TASK MATERIAL: Begin

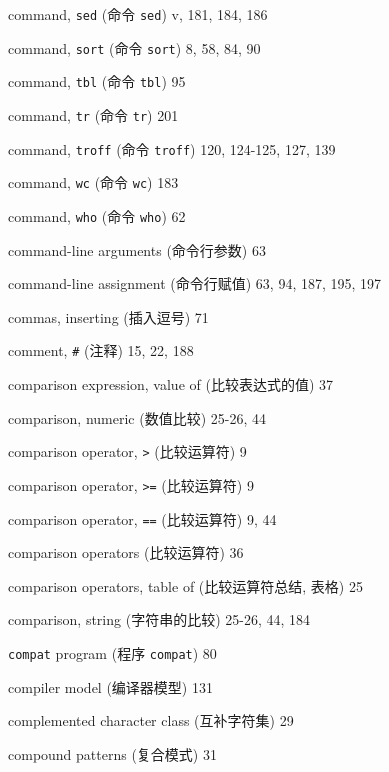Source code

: \begin{multicols}{2}
\hangindent=2pc  command, \verb'sed' (命令 \verb'sed') 
v, 181, 184, 186

\hangindent=2pc  command, \verb'sort' (命令 \verb'sort') 8, 58, 84, 90

\hangindent=2pc  command, \verb'tbl' (命令 \verb'tbl') 95

\hangindent=2pc  command, \verb'tr' (命令 \verb'tr') 201

\hangindent=2pc  command, \verb'troff' (命令 \verb'troff')
120, 124-125, 127, 139

\hangindent=2pc  command, \verb'wc' (命令 \verb'wc') 183


\hangindent=2pc  command, \verb'who' (命令 \verb'who') 62

\hangindent=2pc  command-line arguments (命令行参数) 63

\hangindent=2pc  command-line assignment (命令行赋值)
63, 94, 187, 195, 197

\hangindent=2pc  commas, inserting (插入逗号) 71

\hangindent=2pc  comment, \verb'#' (注释) 15, 22, 188

\hangindent=2pc  comparison expression, value of
(比较表达式的值) 37

\hangindent=2pc  comparison, numeric (数值比较) 25-26, 44

\hangindent=2pc  comparison operator, \verb'>' (比较运算符) 9

\hangindent=2pc  comparison operator, \verb'>=' (比较运算符) 9

\hangindent=2pc  comparison operator, \verb'==' (比较运算符) 9, 44

\hangindent=2pc  comparison operators (比较运算符) 36

\hangindent=2pc  comparison operators, table of (比较运算符总结,
 表格) 25

\hangindent=2pc  comparison, string (字符串的比较) 25-26, 44, 184

\hangindent=2pc  \verb'compat' program (程序 \verb'compat') 80

\hangindent=2pc  compiler model (编译器模型) 131

\hangindent=2pc  complemented character class (互补字符集) 29

\hangindent=2pc  compound patterns (复合模式) 31


\end{multicols}
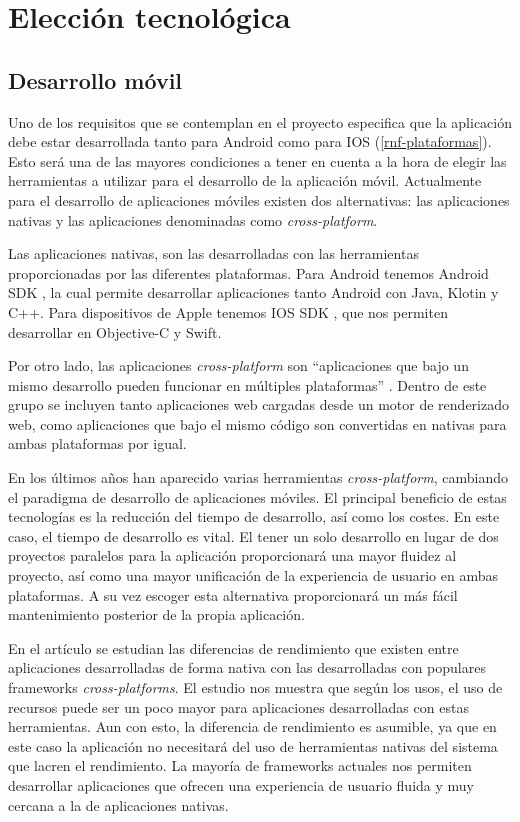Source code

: \section{Elección tecnológica}

\subsection{Desarrollo móvil}

Uno de los requisitos que se contemplan en el proyecto especifica que la aplicación debe estar desarrollada tanto para Android como para IOS (\ref{rnf-plataformas}). Esto será una de las mayores condiciones a tener en cuenta a la hora de elegir las herramientas a utilizar para el desarrollo de la aplicación móvil. Actualmente para el desarrollo de aplicaciones móviles existen dos alternativas: las aplicaciones nativas y las aplicaciones denominadas como \textit{cross-platform}.

Las aplicaciones nativas, son las desarrolladas con las herramientas proporcionadas por las diferentes plataformas. Para Android tenemos Android SDK \cite{android-sdk}, la cual permite desarrollar aplicaciones tanto Android con Java, Klotin y C++. Para dispositivos de Apple tenemos IOS SDK \cite{ios-sdk}, que nos permiten desarrollar en Objective-C y Swift. 

Por otro lado, las aplicaciones \textit{cross-platform} son ``aplicaciones que bajo un mismo desarrollo pueden funcionar en múltiples plataformas'' \cite{cross-platform-comparacion}. Dentro de este grupo se incluyen tanto aplicaciones web cargadas desde un motor de renderizado web, como aplicaciones que bajo el mismo código son convertidas en nativas para ambas plataformas por igual. 

En los últimos años han aparecido varias herramientas \textit{cross-platform}, cambiando el paradigma de desarrollo de aplicaciones móviles. El principal beneficio de estas tecnologías es la reducción del tiempo de desarrollo, así como los costes. En este caso, el tiempo de desarrollo es vital. El tener un solo desarrollo en lugar de dos proyectos paralelos para la aplicación proporcionará una mayor fluidez al proyecto, así como una mayor unificación de la experiencia de usuario en ambas plataformas. A su vez escoger esta alternativa proporcionará un más fácil mantenimiento posterior de la propia aplicación. 

En el artículo \cite{cross-platform-comparacion} se estudian las diferencias de rendimiento que existen entre aplicaciones desarrolladas de forma nativa con las desarrolladas con populares frameworks \textit{cross-platforms}. El estudio nos muestra que según los usos, el uso de recursos puede ser un poco mayor para aplicaciones desarrolladas con estas herramientas. Aun con esto, la diferencia de rendimiento es asumible, ya que en este caso la aplicación no necesitará del uso de herramientas nativas del sistema que lacren el rendimiento. La mayoría de frameworks actuales nos permiten desarrollar aplicaciones que ofrecen una experiencia de usuario fluida y muy cercana a la de aplicaciones nativas.

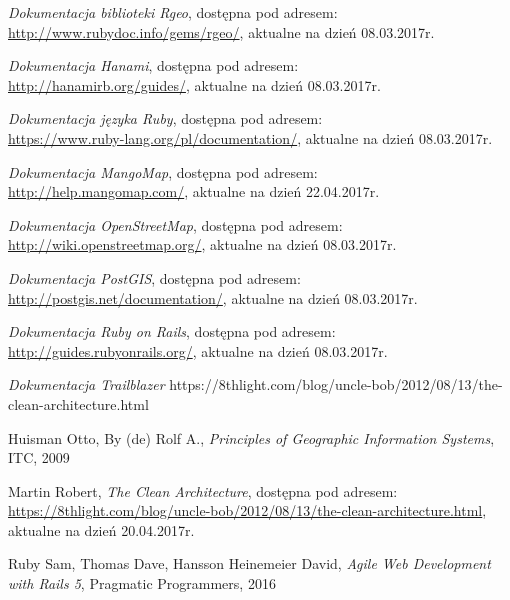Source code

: \documentclass[printmode]{mgr}
\begin{document}
\begin{thebibliography}{inz}

  \emph{Dokumentacja biblioteki Rgeo}, dostępna pod adresem:\\ \url{http://www.rubydoc.info/gems/rgeo/}, aktualne na dzień 08.03.2017r.

  \emph{Dokumentacja Hanami}, dostępna pod adresem:\\ \url{http://hanamirb.org/guides/}, aktualne na dzień 08.03.2017r.

  \emph{Dokumentacja języka Ruby}, dostępna pod adresem:\\ \url{https://www.ruby-lang.org/pl/documentation/}, aktualne na dzień 08.03.2017r.

  \emph{Dokumentacja MangoMap}, dostępna pod adresem:\\ \url{http://help.mangomap.com/}, aktualne na dzień 22.04.2017r.

  \emph{Dokumentacja OpenStreetMap}, dostępna pod adresem:\\ \url{http://wiki.openstreetmap.org/}, aktualne na dzień 08.03.2017r.

  \emph{Dokumentacja PostGIS}, dostępna pod adresem:\\ \url{http://postgis.net/documentation/}, aktualne na dzień 08.03.2017r.

  \emph{Dokumentacja Ruby on Rails}, dostępna pod adresem:\\ \url{http://guides.rubyonrails.org/}, aktualne na dzień 08.03.2017r.

  \emph{Dokumentacja Trailblazer} https://8thlight.com/blog/uncle-bob/2012/08/13/the-clean-architecture.html

  Huisman Otto, By (de) Rolf A., \emph{Principles of Geographic Information Systems}, ITC, 2009

  Martin Robert, \emph{The Clean Architecture}, dostępna pod adresem:\\ \url{https://8thlight.com/blog/uncle-bob/2012/08/13/the-clean-architecture.html}, aktualne na dzień 20.04.2017r.

  Ruby Sam, Thomas Dave, Hansson Heinemeier David, \emph{Agile Web Development with Rails 5}, Pragmatic Programmers, 2016


\end{thebibliography}
\end{document}
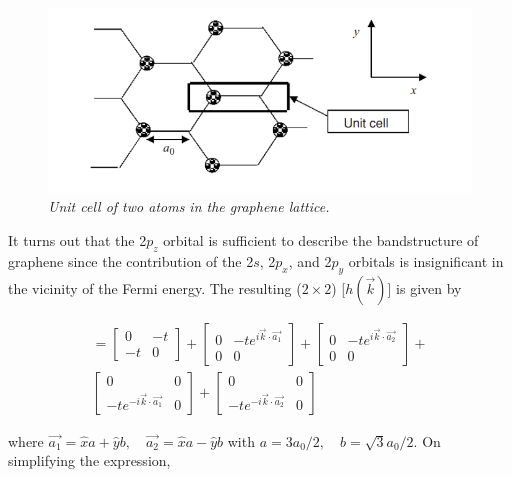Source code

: \documentclass{resonance}
\begin{document}
\begin{figure}[!t]
\caption{\textit{Unit cell of two atoms in the graphene lattice.}}\label{graphene_lattice}
\vspace{4pt}
\centering
\includegraphics[scale=0.55]{graphene_lattice.png}
\end{figure}

It turns out that the 2$p_{z}$ orbital is sufficient to describe the bandstructure of graphene since the contribution of the 2$s$, 2$p_{x}$, and 2$p_{y}$ orbitals is insignificant in the vicinity of the Fermi energy. The resulting ($2 \times 2$) [$h(\vec{k})$] is given by 

\begin{align*}
    [h(\vec{k})] = 
    \begin{bmatrix}
        0 & -t \\
        -t & 0 
    \end{bmatrix} + 
    \begin{bmatrix}
        0 & -te^{i\vec{k}\cdot\vec{a_1}} \\ 
        0 & 0
    \end{bmatrix} + 
    \begin{bmatrix}
        0 & -te^{i\vec{k}\cdot\vec{a_2}} \\
        0 & 0
    \end{bmatrix} +  \\
    \begin{bmatrix}
        0 & 0 \\
        -te^{-i\vec{k}\cdot\vec{a_1}} & 0
    \end{bmatrix} + 
    \begin{bmatrix}
        0 & 0 \\
        -te^{-i\vec{k}\cdot\vec{a_2}} & 0 
    \end{bmatrix}  
\end{align*} 

where $\vec{a_1} = \hat{x}a+\hat{y}b, \quad \vec{a_2} = \hat{x}a-\hat{y}b$ with $a = 3a_{0}/2, \quad b = \sqrt{3}a_{0}/2 $. On simplifying the expression, 
\end{document}

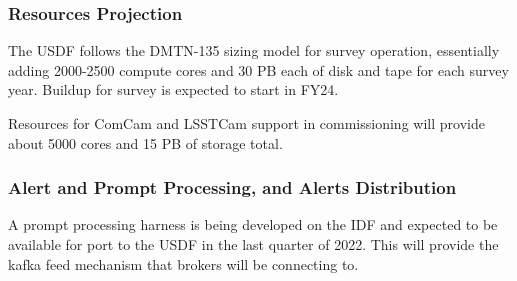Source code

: \subsubsection{Resources Projection}

The USDF follows the DMTN-135 sizing model for survey operation,
essentially adding 2000-2500 compute cores and 30 PB each of disk and
tape for each survey year. Buildup for survey is expected to start in FY24.

Resources for ComCam and LSSTCam support in commissioning will provide
about 5000 cores and 15 PB of storage total.

\subsubsection{Alert and Prompt Processing, and Alerts Distribution}

A prompt processing harness is being developed on the IDF and expected to be
available for port to the USDF in the last quarter of 2022. This will
provide the kafka feed mechanism that brokers will be connecting to.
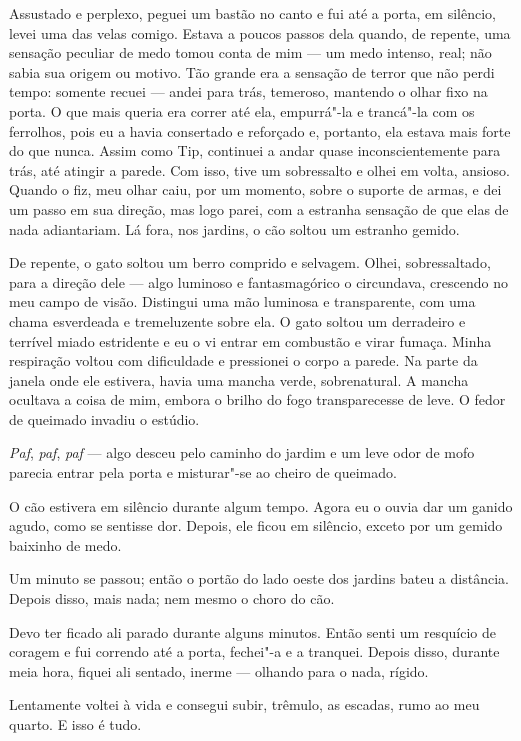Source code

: Assustado e perplexo, peguei um bastão no canto e fui até a porta, em silêncio, levei uma das velas comigo. Estava a
poucos passos dela quando, de repente, uma sensação peculiar de medo tomou conta de mim --- um medo intenso, real; não
sabia sua origem ou motivo. Tão grande era a sensação de terror que não perdi tempo: somente recuei --- andei para
trás, temeroso, mantendo o olhar fixo na porta. O que mais queria era correr até ela, empurrá"-la e trancá"-la com os
ferrolhos, pois eu a havia consertado e reforçado e, portanto, ela estava mais forte do que nunca. Assim como Tip,
continuei a andar quase inconscientemente para trás, até atingir a parede. Com isso, tive um sobressalto e olhei em
volta, ansioso. Quando o fiz, meu olhar caiu, por um momento, sobre o suporte de armas, e dei um passo em sua direção,
mas logo parei, com a estranha sensação de que elas de nada adiantariam. Lá fora, nos jardins, o cão soltou um estranho
gemido.

De repente, o gato soltou um berro comprido e selvagem. Olhei, sobressaltado, para a direção dele --- algo luminoso e
fantasmagórico o circundava, crescendo no meu campo de visão. Distingui uma mão luminosa e transparente, com uma chama
esverdeada e tremeluzente sobre ela. O gato soltou um derradeiro e terrível miado estridente e eu o vi entrar em
combustão e virar fumaça. Minha respiração voltou com dificuldade e pressionei o corpo a parede. Na parte da janela
onde ele estivera, havia uma mancha verde, sobrenatural. A mancha ocultava a coisa de mim, embora o brilho do fogo
transparecesse de leve. O fedor de queimado invadiu o estúdio. 

\textit{Paf}, \textit{paf}, \textit{paf }--- algo desceu pelo caminho do jardim e um leve odor de mofo parecia entrar
pela porta e misturar"-se ao cheiro de queimado.

O cão estivera em silêncio durante algum tempo. Agora eu o ouvia dar um ganido agudo, como se sentisse
dor. Depois, ele ficou em silêncio, exceto por um gemido baixinho de medo.

Um minuto se passou; então o portão do lado oeste dos jardins bateu a distância. Depois disso, mais nada; nem mesmo o
choro do cão.

Devo ter ficado ali parado durante alguns minutos. Então senti um resquício de coragem e fui correndo até a porta,
fechei"-a e a tranquei. Depois disso, durante meia hora, fiquei ali sentado, inerme --- olhando para o nada, rígido.

Lentamente voltei à vida e consegui subir, trêmulo, as escadas, rumo ao meu quarto. E isso é tudo.


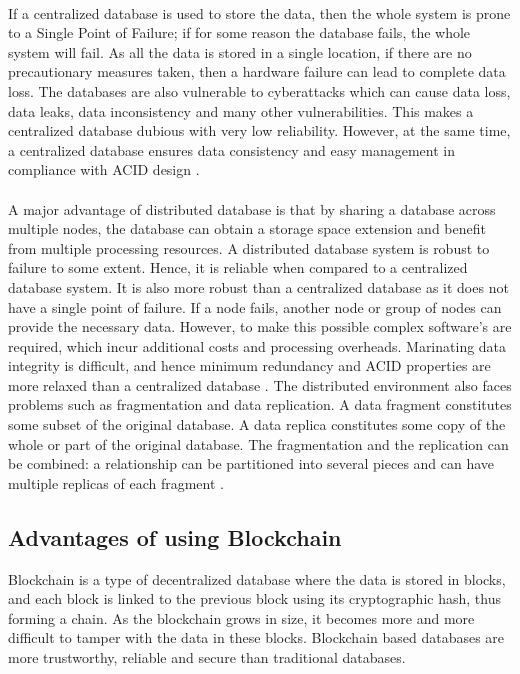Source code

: \documentclass[12pt]{article}
\begin{document}
        \paragraph{}
        If a centralized database is used to store the data, then the whole system is prone to a Single Point of Failure; if for some reason the database fails, the whole system will fail. As all the data is stored in a single location, if there are no precautionary measures taken, then a hardware failure can lead to complete data loss. The databases are also vulnerable to cyberattacks which can cause data loss, data leaks, data inconsistency and many other vulnerabilities. This makes a centralized database dubious with very low reliability. However, at the same time, a centralized database ensures data consistency and easy management in compliance with ACID design \cite{centralizeddistributeddatabases}.
        
        \paragraph{}
        A major advantage of distributed database is that by sharing a database across multiple nodes, the database can obtain a storage space extension and benefit from multiple processing resources. A distributed database system is robust to failure to some extent. Hence, it is reliable when compared to a  centralized database system. It is also more robust than a centralized database as it does not have a single point of failure. If a node fails, another node or group of nodes can provide the necessary data. However, to make this possible complex software's are required, which incur additional costs and processing overheads. Marinating data integrity is difficult, and hence minimum redundancy and ACID properties are more relaxed than a centralized database \cite{centralizeddistributeddatabases}. The distributed environment also faces problems such as fragmentation and data replication. A data fragment constitutes some subset of the original database. A data replica constitutes some copy of the whole or part of the original database. The fragmentation and the replication can be combined: a relationship can be partitioned into several pieces and can have multiple replicas of each fragment \cite{distributedsystems}.
        
    \subsection{Advantages of using Blockchain}
        Blockchain is a type of decentralized database where the data is stored in blocks, and each block is linked to the previous block using its cryptographic hash, thus forming a chain. As the blockchain grows in size, it becomes more and more difficult to tamper with the data in these blocks. Blockchain based databases are more trustworthy, reliable and secure than traditional databases.
\end{document}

TASK MATERIAL: End

PROBLEM STATEMENT: Working through the data above, find every line holding "plataformas" and copy it.

OUTPUT FOR THIS TASK:
Uno de los requisitos que se contemplan en el proyecto especifica que la aplicación debe estar desarrollada tanto para Android como para IOS (\ref{rnf-plataformas}). Esto será una de las mayores condiciones a tener en cuenta a la hora de elegir las herramientas a utilizar para el desarrollo de la aplicación móvil. Actualmente para el desarrollo de aplicaciones móviles existen dos alternativas: las aplicaciones nativas y las aplicaciones denominadas como \textit{cross-platform}.
Las aplicaciones nativas, son las desarrolladas con las herramientas proporcionadas por las diferentes plataformas. Para Android tenemos Android SDK \cite{android-sdk}, la cual permite desarrollar aplicaciones tanto Android con Java, Klotin y C++. Para dispositivos de Apple tenemos IOS SDK \cite{ios-sdk}, que nos permiten desarrollar en Objective-C y Swift. 
Por otro lado, las aplicaciones \textit{cross-platform} son ``aplicaciones que bajo un mismo desarrollo pueden funcionar en múltiples plataformas'' \cite{cross-platform-comparacion}. Dentro de este grupo se incluyen tanto aplicaciones web cargadas desde un motor de renderizado web, como aplicaciones que bajo el mismo código son convertidas en nativas para ambas plataformas por igual. 
En los últimos años han aparecido varias herramientas \textit{cross-platform}, cambiando el paradigma de desarrollo de aplicaciones móviles. El principal beneficio de estas tecnologías es la reducción del tiempo de desarrollo, así como los costes. En este caso, el tiempo de desarrollo es vital. El tener un solo desarrollo en lugar de dos proyectos paralelos para la aplicación proporcionará una mayor fluidez al proyecto, así como una mayor unificación de la experiencia de usuario en ambas plataformas. A su vez escoger esta alternativa proporcionará un más fácil mantenimiento posterior de la propia aplicación. 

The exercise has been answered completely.